Türkiye’nin pek çok alanda ve sıkça karşılaştığı toplumsal hafıza kaybının nedenlerinden en önemlisi,  belgeleyen ve belge koruyan bir toplumsal geleneğimizin oluşmamasıdır. Düşünün ki Cumhuriyet tarihimizin anlatımını kolaylaştıracak bir “Görsel Arşiv Merkezi”miz bile yok. Cumhuriyetin kuruluş yıllarına ait pek çok belge ve filmi, saklama ve koruma konusundaki yanlışlarımız nedeniyle yitirdik.

Şimdi teknolojik olarak daha kolay ve ucuz olanaklara sahibiz. Artık görsel-işitsel bütün tespit verilerini, bütün yazıları, kupürleri, plan-proje gibi tasarım yaratılarını, sözlü tarih çalışması gibi ses kayıtlarını, fotoğraf, dia ve benzeri bilgi verilerini  “dijital arşiv sistemi“ ile bütüncül olarak koruma altına almak mümkün. Üstelik bu birikimi kentten başlayarak genişleyen bir çemberde yurtiçi ve yurtdışı ile paylaşmak mümkün. Öğrencisinden akademisyenine, sanatçısından araştırmacısına kadar geniş bir spektrumda servise açmak mümkün. Bu verileri birçok kez farklı amaçlar için kullanmak mümkün. Paylaşıma sunulacak verisi çok olan kentler, yakın bir gelecekte öne çıkan, daha çok ilgi duyulan kentler haline gelecek… Turizm denilen olguyu sadece “temaşa” edilen varlıklar üzerinden tanımlayamayız. Turizm, görmekten, gördüğünü bilmeğe; kışla gezintilerinden yerel kültürleri yaşamaya evrimleşiyor. Bu değişimin bilgi ve paylaşım merkezlerini şimdiden yaratabilirsek  ‘uzaktan pazarlama- uzaktan tanıtma’ yöntemleriyle şimdiden kıyasıya yarışması olan turizm pazarından pay alabiliriz.

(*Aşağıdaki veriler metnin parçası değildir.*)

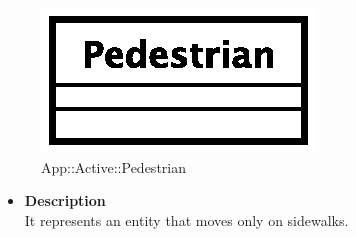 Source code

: \begin{figure}[h]
\centering
\includegraphics[scale=0.6,keepaspectratio]{images/solution/pedestrian.eps}
\caption{App::Active::Pedestrian}
\label{fig:sd-app-pedestrian}
\end{figure}
\FloatBarrier
\begin{itemize}
  \item \textbf{Description} \\
It represents an entity that moves only on sidewalks.
\end{itemize} 
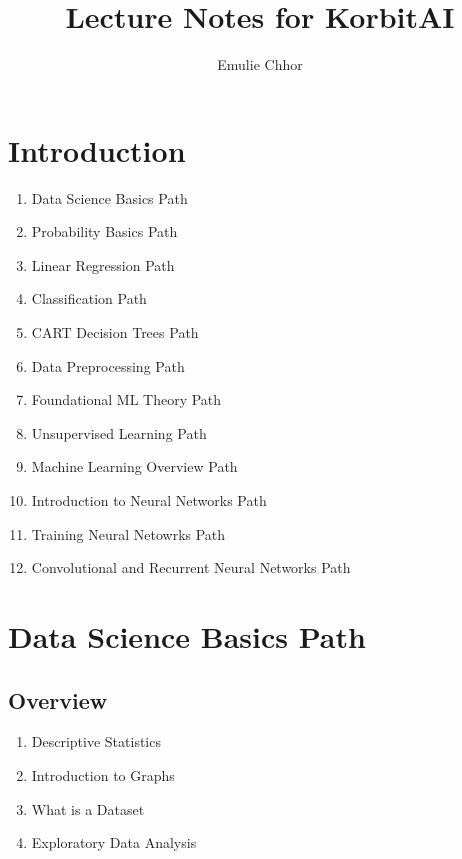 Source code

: \documentclass{article}
\begin{document}
\title{Lecture Notes for KorbitAI}
\author{Emulie Chhor}
\maketitle

\section*{Introduction}

\newtheorem{definition}{Definition}[subsection]
\newtheorem{theorem}{Theorem}[subsection]
\newtheorem{corollary}{Corollary}[subsection]
\newtheorem{lemma}[theorem]{Lemma}
\newtheorem{proposition}{Proposition}[section]
\newtheorem{axiom}{Axiome}
\newtheorem{property}{Propriété}[subsection]
\newtheorem*{remark}{Remarque}
\newtheorem*{problem}{Problème}
\newtheorem*{intuition}{Intuition}

\begin{enumerate}
    \item Data Science Basics Path
    \item Probability Basics Path
    \item Linear Regression Path
    \item Classification Path
    \item CART Decision Trees Path
    \item Data Preprocessing Path
    \item Foundational ML Theory Path
    \item Unsupervised Learning Path
    \item Machine Learning Overview Path
    \item Introduction to Neural Networks Path
    \item Training Neural Netowrks Path
    \item Convolutional and Recurrent Neural Networks Path
\end{enumerate}


\section{Data Science Basics Path}
\subsection{Overview}%
\label{sub:Overview}

\begin{enumerate}
    \item Descriptive Statistics
    \item Introduction to Graphs
    \item What is a Dataset
    \item Exploratory Data Analysis
\end{enumerate}
\end{document}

Üstelik “kent müzeleri” çalışmalarında ortaya çıktığı gibi, bu tür bellek merkezleri oluşturma çalışmalarında en çok ihtiyaç duyulan alanlardan biri de “dijital arşiv merkezi”dir.

Böylesi bir koruma ve paylaşma merkezi oluşturmak için kuşkusuz farklı birikimlere, uzmanlıklara, aygıtlara ve teknolojilere ihtiyacımız var. Elbette dijital arşiv sistemleri küçükten büyüğe, ucuz olandan daha pahalısına kadar yerel ihtiyaca göre düzenlenmesi gereken sistemlerdir. Ama hangi ölçekte olursa olsun sağlıklı bir dijital arşiv sistemini oluşturabilmek için de, her şeyden önce uzman bilgisine, doğru teknolojik yatırıma ve bu alanda eğitilmiş personele gereksinim var.

  1. Sıkça ihtiyaç duyulan alanlardan bir diğeri de yeni medya için ayrı, sosyal medya için ayrı, tv-radyo medyası için ayrı, yazılı-basılı medya için ayrı iletiler üretebilmektir. Hatta bu ihtiyaçlar dar kadrolara ve kısıtlı olanaklara rağmen spot üretme, tanıtım filmi üretme, belgesel üretme, dizi yazı yazma gibi alanlarda da kendini göstermektedir.

Oysa video çekmek ile spot ya da benzeri bir yayın materyali üretmek, haber yazmakla dizi yazı hazırlamak arasında ciddi uzmanlık farklılığı vardır. Bu yetenek ve donanıma sahip olmayan kadroları bu işlere zorlamak, çoğu kez geri tepen iletişimle sonuçlanır.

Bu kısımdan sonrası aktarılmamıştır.